Would you return exactly the lines below from the line with "The challenge was" through the line with "- Short term", both included, and nothing else, leaving out the pictures?

> **RECORDS SHOWN**:
———

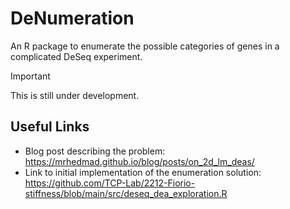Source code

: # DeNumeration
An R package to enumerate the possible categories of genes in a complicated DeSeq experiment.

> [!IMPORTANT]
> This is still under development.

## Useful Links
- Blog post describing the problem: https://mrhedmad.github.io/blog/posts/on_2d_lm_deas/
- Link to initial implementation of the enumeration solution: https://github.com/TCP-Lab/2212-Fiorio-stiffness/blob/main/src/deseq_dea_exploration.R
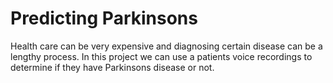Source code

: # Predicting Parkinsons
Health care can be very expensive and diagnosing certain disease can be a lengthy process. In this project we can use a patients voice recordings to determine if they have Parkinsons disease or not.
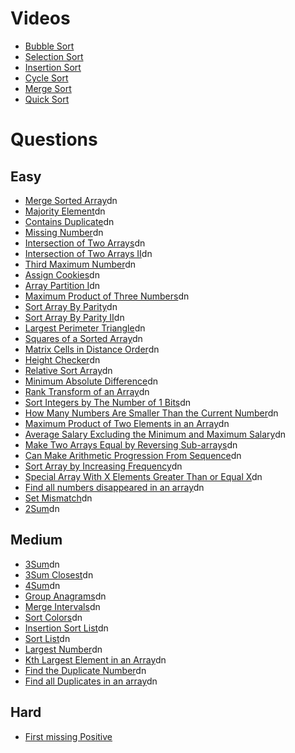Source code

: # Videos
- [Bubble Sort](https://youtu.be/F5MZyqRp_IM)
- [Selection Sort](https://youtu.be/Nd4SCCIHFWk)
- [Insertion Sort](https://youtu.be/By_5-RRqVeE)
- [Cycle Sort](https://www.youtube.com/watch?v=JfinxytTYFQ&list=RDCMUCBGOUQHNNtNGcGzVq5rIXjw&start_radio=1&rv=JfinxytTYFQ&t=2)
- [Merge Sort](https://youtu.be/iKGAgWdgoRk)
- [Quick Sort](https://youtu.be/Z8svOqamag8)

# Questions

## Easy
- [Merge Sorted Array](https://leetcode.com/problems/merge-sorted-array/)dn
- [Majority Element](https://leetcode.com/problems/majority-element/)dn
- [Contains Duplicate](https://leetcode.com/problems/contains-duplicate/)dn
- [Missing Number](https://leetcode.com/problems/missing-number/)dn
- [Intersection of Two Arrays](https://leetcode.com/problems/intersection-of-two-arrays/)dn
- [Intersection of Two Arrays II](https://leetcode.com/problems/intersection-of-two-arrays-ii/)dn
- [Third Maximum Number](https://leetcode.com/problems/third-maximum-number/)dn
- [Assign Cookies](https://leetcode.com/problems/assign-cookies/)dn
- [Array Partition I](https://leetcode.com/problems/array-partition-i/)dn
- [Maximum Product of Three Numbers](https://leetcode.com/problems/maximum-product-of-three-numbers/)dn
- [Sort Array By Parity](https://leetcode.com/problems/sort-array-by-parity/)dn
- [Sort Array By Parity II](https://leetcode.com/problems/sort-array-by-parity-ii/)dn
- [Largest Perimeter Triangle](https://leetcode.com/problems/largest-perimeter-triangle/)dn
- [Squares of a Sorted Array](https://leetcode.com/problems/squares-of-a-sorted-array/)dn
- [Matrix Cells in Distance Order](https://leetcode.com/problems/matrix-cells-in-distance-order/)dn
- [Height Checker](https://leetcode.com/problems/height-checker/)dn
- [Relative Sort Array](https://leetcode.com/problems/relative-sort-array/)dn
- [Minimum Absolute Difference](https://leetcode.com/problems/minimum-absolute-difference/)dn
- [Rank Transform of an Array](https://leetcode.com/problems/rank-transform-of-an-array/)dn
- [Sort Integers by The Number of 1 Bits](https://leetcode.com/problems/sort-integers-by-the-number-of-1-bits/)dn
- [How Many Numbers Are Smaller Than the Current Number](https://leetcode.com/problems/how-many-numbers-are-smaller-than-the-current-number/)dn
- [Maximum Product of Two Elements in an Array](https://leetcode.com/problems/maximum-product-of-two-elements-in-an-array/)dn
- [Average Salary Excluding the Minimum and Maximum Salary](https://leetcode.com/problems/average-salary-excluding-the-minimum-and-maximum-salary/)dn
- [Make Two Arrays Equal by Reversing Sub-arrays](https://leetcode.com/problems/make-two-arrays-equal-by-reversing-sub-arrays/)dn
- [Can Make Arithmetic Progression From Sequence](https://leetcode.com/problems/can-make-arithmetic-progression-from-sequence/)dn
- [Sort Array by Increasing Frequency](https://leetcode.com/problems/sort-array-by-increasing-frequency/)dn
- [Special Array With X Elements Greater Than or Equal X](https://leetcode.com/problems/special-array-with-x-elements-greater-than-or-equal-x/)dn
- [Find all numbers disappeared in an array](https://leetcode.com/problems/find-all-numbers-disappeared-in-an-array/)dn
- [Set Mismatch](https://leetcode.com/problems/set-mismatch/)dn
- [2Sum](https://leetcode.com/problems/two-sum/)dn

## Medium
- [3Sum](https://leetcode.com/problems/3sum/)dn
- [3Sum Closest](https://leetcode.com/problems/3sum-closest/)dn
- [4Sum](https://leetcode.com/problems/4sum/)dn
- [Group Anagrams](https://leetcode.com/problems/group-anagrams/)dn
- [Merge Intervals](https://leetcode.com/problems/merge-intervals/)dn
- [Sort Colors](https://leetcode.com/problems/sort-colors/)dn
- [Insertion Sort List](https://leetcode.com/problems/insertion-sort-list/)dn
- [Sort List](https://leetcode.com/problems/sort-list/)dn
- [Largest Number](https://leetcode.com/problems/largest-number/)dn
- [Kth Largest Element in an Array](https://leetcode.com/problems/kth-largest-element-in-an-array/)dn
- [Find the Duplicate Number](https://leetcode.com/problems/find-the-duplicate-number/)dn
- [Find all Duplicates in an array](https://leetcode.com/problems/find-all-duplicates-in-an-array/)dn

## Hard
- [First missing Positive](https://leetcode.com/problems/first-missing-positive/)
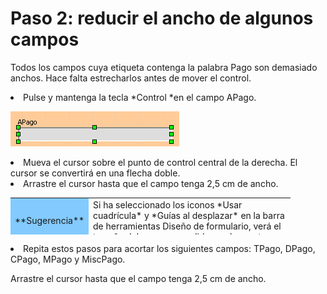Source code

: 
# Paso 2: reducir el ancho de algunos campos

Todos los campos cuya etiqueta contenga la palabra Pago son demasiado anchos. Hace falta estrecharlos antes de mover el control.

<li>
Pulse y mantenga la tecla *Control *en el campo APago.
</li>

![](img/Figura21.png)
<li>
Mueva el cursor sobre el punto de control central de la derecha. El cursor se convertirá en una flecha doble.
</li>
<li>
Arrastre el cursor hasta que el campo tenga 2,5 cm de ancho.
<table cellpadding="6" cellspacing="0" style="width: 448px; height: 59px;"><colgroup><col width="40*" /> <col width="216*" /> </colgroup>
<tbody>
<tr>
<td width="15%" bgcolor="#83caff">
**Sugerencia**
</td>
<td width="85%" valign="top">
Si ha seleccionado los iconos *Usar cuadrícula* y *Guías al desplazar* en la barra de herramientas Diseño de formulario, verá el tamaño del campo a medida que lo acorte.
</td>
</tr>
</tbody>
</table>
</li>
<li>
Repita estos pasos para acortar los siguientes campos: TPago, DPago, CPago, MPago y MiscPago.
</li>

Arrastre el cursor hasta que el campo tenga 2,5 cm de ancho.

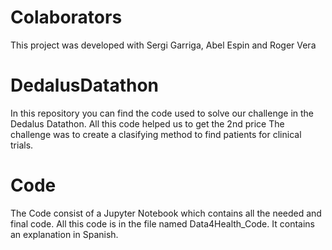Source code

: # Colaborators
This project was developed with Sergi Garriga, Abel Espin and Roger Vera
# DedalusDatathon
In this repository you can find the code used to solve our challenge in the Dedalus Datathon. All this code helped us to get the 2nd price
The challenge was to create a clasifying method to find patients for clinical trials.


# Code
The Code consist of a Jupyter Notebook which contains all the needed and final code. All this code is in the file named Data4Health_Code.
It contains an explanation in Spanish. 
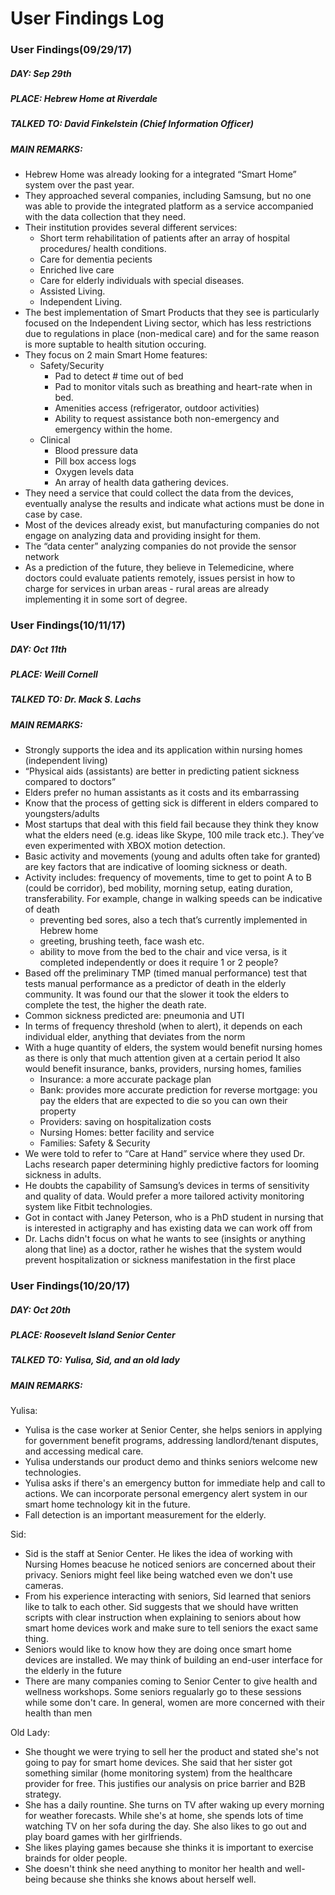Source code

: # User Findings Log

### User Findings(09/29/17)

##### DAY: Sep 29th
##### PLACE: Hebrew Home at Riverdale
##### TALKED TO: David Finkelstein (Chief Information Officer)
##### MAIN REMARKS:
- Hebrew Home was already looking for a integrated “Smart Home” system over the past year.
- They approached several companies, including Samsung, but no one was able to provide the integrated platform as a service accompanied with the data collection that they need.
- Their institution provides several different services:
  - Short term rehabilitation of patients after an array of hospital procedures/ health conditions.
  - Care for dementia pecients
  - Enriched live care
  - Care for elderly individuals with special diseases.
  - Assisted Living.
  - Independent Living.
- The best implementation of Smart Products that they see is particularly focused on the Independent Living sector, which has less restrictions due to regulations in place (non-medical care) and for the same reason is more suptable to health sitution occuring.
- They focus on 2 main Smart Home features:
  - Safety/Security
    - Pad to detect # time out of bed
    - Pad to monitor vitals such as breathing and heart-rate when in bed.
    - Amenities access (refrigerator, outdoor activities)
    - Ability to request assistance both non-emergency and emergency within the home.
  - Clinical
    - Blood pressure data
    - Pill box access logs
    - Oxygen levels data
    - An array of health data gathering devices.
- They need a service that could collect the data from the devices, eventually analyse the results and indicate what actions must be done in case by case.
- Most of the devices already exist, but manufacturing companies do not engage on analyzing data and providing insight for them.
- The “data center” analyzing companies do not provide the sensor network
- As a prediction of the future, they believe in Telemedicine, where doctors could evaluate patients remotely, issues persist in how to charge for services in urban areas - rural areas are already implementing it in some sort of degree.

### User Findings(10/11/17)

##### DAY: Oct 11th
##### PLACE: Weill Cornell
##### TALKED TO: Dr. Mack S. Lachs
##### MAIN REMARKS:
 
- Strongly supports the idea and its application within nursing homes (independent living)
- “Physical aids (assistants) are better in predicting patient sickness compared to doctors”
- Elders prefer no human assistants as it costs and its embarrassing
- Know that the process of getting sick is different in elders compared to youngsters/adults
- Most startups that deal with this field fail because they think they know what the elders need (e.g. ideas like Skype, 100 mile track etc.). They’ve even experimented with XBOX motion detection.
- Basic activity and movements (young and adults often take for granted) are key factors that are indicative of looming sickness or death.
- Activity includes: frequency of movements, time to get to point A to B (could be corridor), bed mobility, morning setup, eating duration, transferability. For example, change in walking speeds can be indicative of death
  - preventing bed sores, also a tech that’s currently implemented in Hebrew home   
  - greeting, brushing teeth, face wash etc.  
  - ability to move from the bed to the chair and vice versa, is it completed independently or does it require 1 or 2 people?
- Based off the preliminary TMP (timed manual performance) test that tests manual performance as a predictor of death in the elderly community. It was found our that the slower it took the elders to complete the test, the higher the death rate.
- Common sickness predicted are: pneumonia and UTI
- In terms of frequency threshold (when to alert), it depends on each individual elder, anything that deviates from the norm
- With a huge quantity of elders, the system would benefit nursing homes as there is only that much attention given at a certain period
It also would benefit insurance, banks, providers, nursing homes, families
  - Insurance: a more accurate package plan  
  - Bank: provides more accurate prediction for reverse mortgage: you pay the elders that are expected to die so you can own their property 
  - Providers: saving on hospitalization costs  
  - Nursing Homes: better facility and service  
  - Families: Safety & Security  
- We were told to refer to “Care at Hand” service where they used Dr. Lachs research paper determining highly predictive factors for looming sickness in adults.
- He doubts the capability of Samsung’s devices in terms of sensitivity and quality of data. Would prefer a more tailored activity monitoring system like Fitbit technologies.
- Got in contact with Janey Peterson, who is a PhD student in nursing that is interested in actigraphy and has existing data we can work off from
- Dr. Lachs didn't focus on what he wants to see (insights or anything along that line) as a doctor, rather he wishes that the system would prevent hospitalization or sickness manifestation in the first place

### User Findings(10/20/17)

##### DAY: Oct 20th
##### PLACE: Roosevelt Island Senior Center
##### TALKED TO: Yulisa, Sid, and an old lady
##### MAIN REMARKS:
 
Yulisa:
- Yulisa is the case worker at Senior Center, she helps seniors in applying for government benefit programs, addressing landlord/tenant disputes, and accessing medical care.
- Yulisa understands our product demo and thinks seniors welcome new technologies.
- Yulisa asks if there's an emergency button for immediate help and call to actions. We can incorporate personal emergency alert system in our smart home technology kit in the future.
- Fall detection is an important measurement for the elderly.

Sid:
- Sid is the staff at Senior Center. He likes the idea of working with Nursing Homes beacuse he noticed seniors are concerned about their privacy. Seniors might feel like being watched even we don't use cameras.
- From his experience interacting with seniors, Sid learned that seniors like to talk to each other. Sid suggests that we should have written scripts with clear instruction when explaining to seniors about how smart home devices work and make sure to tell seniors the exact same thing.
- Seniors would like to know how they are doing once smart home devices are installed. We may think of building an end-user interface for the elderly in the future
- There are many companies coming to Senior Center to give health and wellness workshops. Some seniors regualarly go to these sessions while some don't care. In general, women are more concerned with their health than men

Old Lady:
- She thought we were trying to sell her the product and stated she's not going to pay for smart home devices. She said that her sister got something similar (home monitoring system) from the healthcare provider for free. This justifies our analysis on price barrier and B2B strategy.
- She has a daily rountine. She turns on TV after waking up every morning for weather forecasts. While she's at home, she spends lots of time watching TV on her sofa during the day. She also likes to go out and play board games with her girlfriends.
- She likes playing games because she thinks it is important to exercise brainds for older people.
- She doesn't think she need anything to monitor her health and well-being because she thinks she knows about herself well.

———

> **OUTPUT OF THE EXERCISE**:
The challenge was to create a clasifying method to find patients for clinical trials.


# Code
The Code consist of a Jupyter Notebook which contains all the needed and final code. All this code is in the file named Data4Health_Code.
It contains an explanation in Spanish. 
Source code

: # User Findings Log

### User Findings(09/29/17)

##### DAY: Sep 29th
##### PLACE: Hebrew Home at Riverdale
##### TALKED TO: David Finkelstein (Chief Information Officer)
##### MAIN REMARKS:
- Hebrew Home was already looking for a integrated “Smart Home” system over the past year.
- They approached several companies, including Samsung, but no one was able to provide the integrated platform as a service accompanied with the data collection that they need.
- Their institution provides several different services:
  - Short term rehabilitation of patients after an array of hospital procedures/ health conditions.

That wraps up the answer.